__Directions__
Among the entries below, find each line holding "begin" and return it.

[Saved data entries]
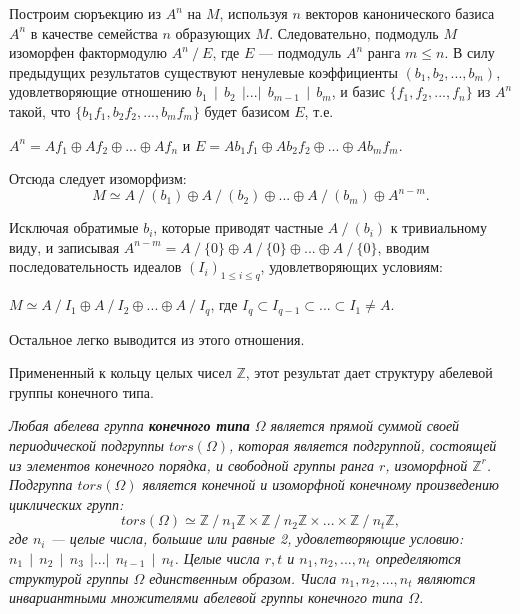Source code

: \newpage
\begin{myproof}
Построим сюръекцию из $A^{n}$ на $M$, используя $n$ векторов канонического базиса $A^{n}$ в качестве семейства $n$ образующих $M$. Следовательно, подмодуль $M$ изоморфен фактормодулю $A^{n} ~/~ E$, где $E$ — подмодуль $A^{n}$ ранга $ m \leqslant n$. В силу предыдущих результатов существуют ненулевые коэффициенты $(b_1, b_2, ..., b_m)$, удовлетворяющие отношению $b_1~~|~~b_2~~|...|~~b_{m-1}~~|~~b_m$, и базис $\{f_1, f_2, ..., f_n\}$ из $A^{n}$ такой, что $\{b_1f_1, b_2f_2,...,b_mf_m\}$ будет базисом $E$, т.е.
\begin{center}
$A^{n} = Af_1 \oplus Af_2 \oplus ... \oplus Af_n$ и $ E = Ab_1f_1 \oplus Ab_2f_2 \oplus ... \oplus Ab_mf_m.$
\end{center}

\noindent Отсюда следует изоморфизм:
$$ M \simeq A ~/~(b_1) \oplus A ~/~(b_2) \oplus ... \oplus A ~/~(b_m) \oplus A^{n-m}. $$

\noindent Исключая обратимые $b_i$, которые приводят частные $A ~/~(b_i)$ к тривиальному виду, и записывая $A^{n-m} = A ~/~ \{0\} \oplus A ~/~ \{0\} \oplus ... \oplus A ~/~ \{0\}$, вводим последовательность идеалов $(I_i)_{1\leqslant i \leqslant q}$, удовлетворяющих условиям:
\begin{center}
$ M \simeq A ~/~ I_1 \oplus A ~/~ I_2 \oplus ... \oplus A ~/~ I_q $, 
где $I_q \subset I_{q-1} \subset ... \subset I_1 \ne A$.
\end{center}

\noindent Остальное легко выводится из этого отношения.
\end{myproof}
Примененный к кольцу целых чисел $\mathbb{Z}$, этот результат дает структуру абелевой группы конечного типа.
\begin{predl}
\hspace*{0.5cm}

\textit{Любая абелева группа \textbf{конечного типа} $\Omega$ является прямой суммой своей периодической подгруппы $tors(\Omega)$, которая является подгруппой, состоящей из элементов конечного порядка, и свободной группы ранга $r$, изоморфной $\mathbb{Z}^r$. Подгруппа $tors(\Omega)$ является конечной и изоморфной конечному произведению циклических групп:}
$$tors(\Omega) \simeq \mathbb{Z} ~/~n_1 \mathbb{Z} \times \mathbb{Z} ~/~n_2 \mathbb{Z} \times ... \times \mathbb{Z} ~/~n_t \mathbb{Z},$$
\noindent \textit{ где $n_i$ — целые числа, большие или равные 2, удовлетворяющие условию: $n_1~~|~~n_2~~|~~n_3~~|...|~~n_{t-1}~~|~~n_t$. Целые числа $r, t$ и $n_1, n_2, ..., n_t$ определяются структурой группы $\Omega$ единственным образом. Числа $n_1, n_2, ..., n_t$ являются инвариантными множителями абелевой группы конечного типа $\Omega$.}
\end{predl}

\newpage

__Your solution__
\begin{myproof}
\begin{center}
\begin{center}
\begin{predl}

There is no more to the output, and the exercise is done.